Transport of l-leucine and d-leucine into pancreatic β-cells with reference to the mechanisms of amino acid-induced insulin release

Abstract

The transport of l-leucine and d-leucine was studied in microdissected pancreatic islets of obese-hyperglycemic mice. These islets consist to more than 90 % of β-cells and are known to release insulin in response to l-leucine but not in response to d-leucine. Both l-leucine and d-leucine were distributed in a space that was larger than that occupied by sucrose, suggesting that both leucine isomers penetrated into the β-cells.
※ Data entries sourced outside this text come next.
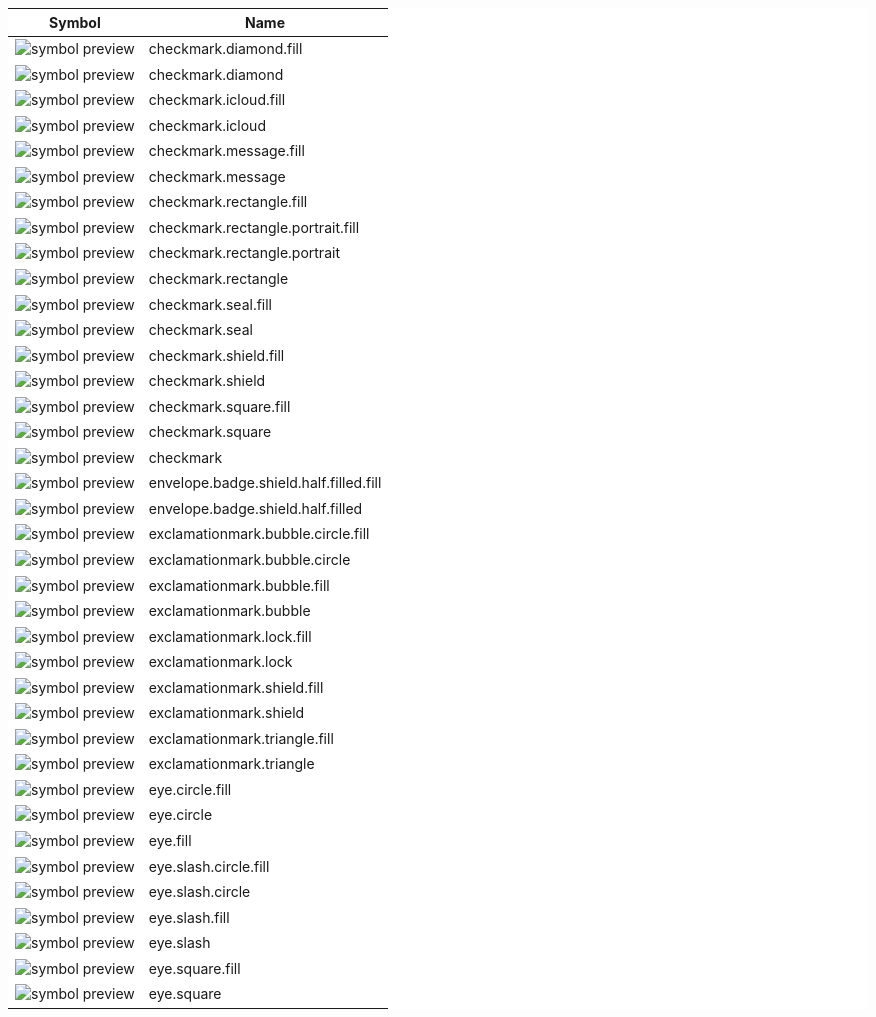 Symbol | Name |
--- |--- |
![symbol preview](<../svg/Monochrome=checkmark.diamond.fill.svg>) | checkmark.diamond.fill | 
![symbol preview](<../svg/Monochrome=checkmark.diamond.svg>) | checkmark.diamond | 
![symbol preview](<../svg/Monochrome=checkmark.icloud.fill.svg>) | checkmark.icloud.fill | 
![symbol preview](<../svg/Monochrome=checkmark.icloud.svg>) | checkmark.icloud | 
![symbol preview](<../svg/Monochrome=checkmark.message.fill.svg>) | checkmark.message.fill | 
![symbol preview](<../svg/Monochrome=checkmark.message.svg>) | checkmark.message | 
![symbol preview](<../svg/Monochrome=checkmark.rectangle.fill.svg>) | checkmark.rectangle.fill | 
![symbol preview](<../svg/Monochrome=checkmark.rectangle.portrait.fill.svg>) | checkmark.rectangle.portrait.fill | 
![symbol preview](<../svg/Monochrome=checkmark.rectangle.portrait.svg>) | checkmark.rectangle.portrait | 
![symbol preview](<../svg/Monochrome=checkmark.rectangle.svg>) | checkmark.rectangle | 
![symbol preview](<../svg/Monochrome=checkmark.seal.fill.svg>) | checkmark.seal.fill | 
![symbol preview](<../svg/Monochrome=checkmark.seal.svg>) | checkmark.seal | 
![symbol preview](<../svg/Monochrome=checkmark.shield.fill.svg>) | checkmark.shield.fill | 
![symbol preview](<../svg/Monochrome=checkmark.shield.svg>) | checkmark.shield | 
![symbol preview](<../svg/Monochrome=checkmark.square.fill.svg>) | checkmark.square.fill | 
![symbol preview](<../svg/Monochrome=checkmark.square.svg>) | checkmark.square | 
![symbol preview](<../svg/Monochrome=checkmark.svg>) | checkmark | 
![symbol preview](<../svg/Monochrome=envelope.badge.shield.half.filled.fill.svg>) | envelope.badge.shield.half.filled.fill | 
![symbol preview](<../svg/Monochrome=envelope.badge.shield.half.filled.svg>) | envelope.badge.shield.half.filled | 
![symbol preview](<../svg/Monochrome=exclamationmark.bubble.circle.fill.svg>) | exclamationmark.bubble.circle.fill | 
![symbol preview](<../svg/Monochrome=exclamationmark.bubble.circle.svg>) | exclamationmark.bubble.circle | 
![symbol preview](<../svg/Monochrome=exclamationmark.bubble.fill.svg>) | exclamationmark.bubble.fill | 
![symbol preview](<../svg/Monochrome=exclamationmark.bubble.svg>) | exclamationmark.bubble | 
![symbol preview](<../svg/Monochrome=exclamationmark.lock.fill.svg>) | exclamationmark.lock.fill | 
![symbol preview](<../svg/Monochrome=exclamationmark.lock.svg>) | exclamationmark.lock | 
![symbol preview](<../svg/Monochrome=exclamationmark.shield.fill.svg>) | exclamationmark.shield.fill | 
![symbol preview](<../svg/Monochrome=exclamationmark.shield.svg>) | exclamationmark.shield | 
![symbol preview](<../svg/Monochrome=exclamationmark.triangle.fill.svg>) | exclamationmark.triangle.fill | 
![symbol preview](<../svg/Monochrome=exclamationmark.triangle.svg>) | exclamationmark.triangle | 
![symbol preview](<../svg/Monochrome=eye.circle.fill.svg>) | eye.circle.fill | 
![symbol preview](<../svg/Monochrome=eye.circle.svg>) | eye.circle | 
![symbol preview](<../svg/Monochrome=eye.fill.svg>) | eye.fill | 
![symbol preview](<../svg/Monochrome=eye.slash.circle.fill.svg>) | eye.slash.circle.fill | 
![symbol preview](<../svg/Monochrome=eye.slash.circle.svg>) | eye.slash.circle | 
![symbol preview](<../svg/Monochrome=eye.slash.fill.svg>) | eye.slash.fill | 
![symbol preview](<../svg/Monochrome=eye.slash.svg>) | eye.slash | 
![symbol preview](<../svg/Monochrome=eye.square.fill.svg>) | eye.square.fill | 
![symbol preview](<../svg/Monochrome=eye.square.svg>) | eye.square |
The uptake of either isomer was inhibited by l-isoleucine, l-tryptophan, l-phenylalanine and glycine. l-Leucine inhibited the uptake of d-leucine, and d-leucine inhibited the uptake of l-leucine. There was no detectable difference between l-leucine and d-leucine with respect to the concentration dependence of uptake as measured in relation to sucrose. A significantly greater uptake of l-leucine than of d-leucine may be due to the fact that l-leucine was incorporated into islet protein. It appears that d-leucine and l-leucine are largely transported by the same system in pancreatic β-cells. Consequently, it may be necessary to somewhat qualify the current hypothesis suggesting that the site signalling insulin release in response to l-leucine is identical with the receptor site of transport system L.